1 сентября 1939 года, когда началась война, Неруда укрыл в Чилийском посольстве Арагона с Эльзой Триоле. Автора «Богатых кварталов» в дни «странной войны» повсюду разыскивала полиция.
Республиканское правительство – а оно оказалось в сложнейшем положении – отдало в «надежные» руки Мануэля Арельяно Марина значительную часть вывезенного из Испании денежного фонда. Испанцы верили, что он будет хранить деньги, как святыню. Но вскоре «надежный друг» исчез, прикарманив всю сумму.

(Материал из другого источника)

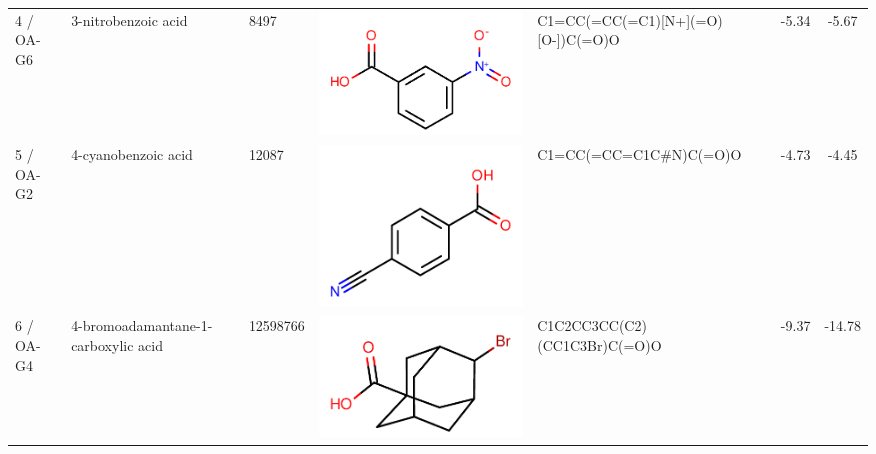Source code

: \documentclass[aps,pre,twocolumn,nofootinbib,superscriptaddress,10pt, final,tightenlines]{revtex4-1}
\begin{document}
\begin{table}
\begin{tabular}{lllp{1.5cm}>{\ttfamily}lS[table-format=-1.3, table-figures-uncertainty=1]S[table-format=-1.2, table-figures-uncertainty=1]}
4 / OA-G6    & 3-nitrobenzoic acid                 & 8497             & \parbox[c]{1em}{\includegraphics[scale=0.15]{figures/8497.pdf}}     & C1=CC(=CC(=C1)[N+](=O)[O-])C(=O)O  & -5.34     & -5.67      \\
5 / OA-G2    & 4-cyanobenzoic acid                 & 12087            & \parbox[c]{1em}{\includegraphics[scale=0.15]{figures/12087.pdf}}    & C1=CC(=CC=C1C\#N)C(=O)O            & -4.73      & -4.45      \\
6 / OA-G4    & 4-bromoadamantane-1-carboxylic acid & 12598766         & \parbox[c]{1em}{\includegraphics[scale=0.15]{figures/12598766.pdf}} & C1C2CC3CC(C2)(CC1C3Br)C(=O)O       & -9.37      & -14.78     \\  

\end{tabular}
\end{table}
\end{document}
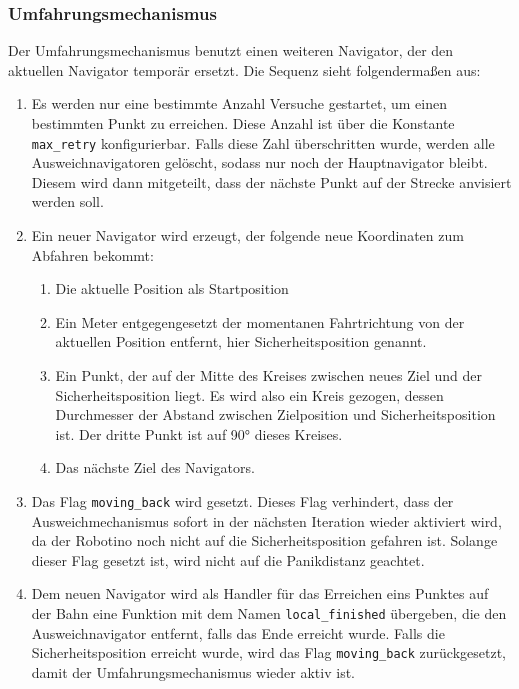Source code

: \subsubsection{Umfahrungsmechanismus}

Der Umfahrungsmechanismus benutzt einen weiteren Navigator, der den aktuellen
Navigator temporär ersetzt. Die Sequenz sieht folgendermaßen aus:

\begin{enumerate}
	\item Es werden nur eine bestimmte Anzahl Versuche gestartet, um einen
		bestimmten Punkt zu erreichen. Diese Anzahl ist über die Konstante
		\verb|max_retry| konfigurierbar. Falls diese Zahl überschritten wurde,
		werden alle Ausweichnavigatoren gelöscht, sodass nur noch der
		Hauptnavigator bleibt. Diesem wird dann mitgeteilt, dass der nächste
		Punkt auf der Strecke anvisiert werden soll.

	\item Ein neuer Navigator wird erzeugt, der folgende neue Koordinaten zum
		Abfahren bekommt:
		\begin{enumerate}
			\item Die aktuelle Position als Startposition
			\item Ein Meter entgegengesetzt der momentanen Fahrtrichtung von der
				aktuellen Position entfernt, hier Sicherheitsposition genannt.
			\item Ein Punkt, der auf der Mitte des Kreises zwischen neues Ziel und
				der Sicherheitsposition liegt. Es wird also ein Kreis gezogen,
				dessen Durchmesser der Abstand zwischen Zielposition und
				Sicherheitsposition ist. Der dritte Punkt ist auf 90° dieses
				Kreises.
			\item Das nächste Ziel des Navigators.
		\end{enumerate}

	\item Das Flag \verb|moving_back| wird gesetzt. Dieses Flag verhindert, dass
		der Ausweichmechanismus sofort in der nächsten Iteration wieder aktiviert
		wird, da der Robotino noch nicht auf die Sicherheitsposition gefahren
		ist. Solange dieser Flag gesetzt ist, wird nicht auf die Panikdistanz
		geachtet.

	\item Dem neuen Navigator wird als Handler für das Erreichen eins Punktes
		auf der Bahn eine Funktion mit dem Namen \verb|local_finished| übergeben,
		die den Ausweichnavigator entfernt, falls das Ende erreicht wurde. Falls
		die Sicherheitsposition erreicht wurde, wird das Flag \verb|moving_back|
		zurückgesetzt, damit der Umfahrungsmechanismus wieder aktiv ist.
\end{enumerate}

Отправился проводить «медовый месяц» со своим дружком-турком и прокутил все дочиста, даже не задумываясь, что от вверенных ему денег зависела судьба многих испанских патриотов.
Много лет спустя, по окончании второй мировой войны, двое испанских республиканцев обнаружили этого типа в одной из нью-йорских гостиниц. И призвали его к ответу. Арельяно Марин чуть не умер со страху. Плакал, на коленях молил прощенья. Испанцы ушли, махнув на него рукой. Им так и не удалось добиться правды.
В те времена, когда Неруда был консулом по делам испанских иммигрантов, он не раз корил Арельяно за непомерную расточительность и при этом недоумевал, откуда у этого человека столько денег… Это было перед самым приходом немецких фашистов в Париж. За паспорт платили целые состояния, лишь бы спастись от нацистов. Отдавали золото, драгоценности за возможность бежать в Америку. Первому советнику посольства, само собой, были не по нутру замечания Неруды о том, что он роскошествует, позволяет себе безумные траты, которые не могли не вызвать подозрения. С присущим ему коварством Марин сделал все, чтобы опорочить Неруду в глазах чилийского правительства…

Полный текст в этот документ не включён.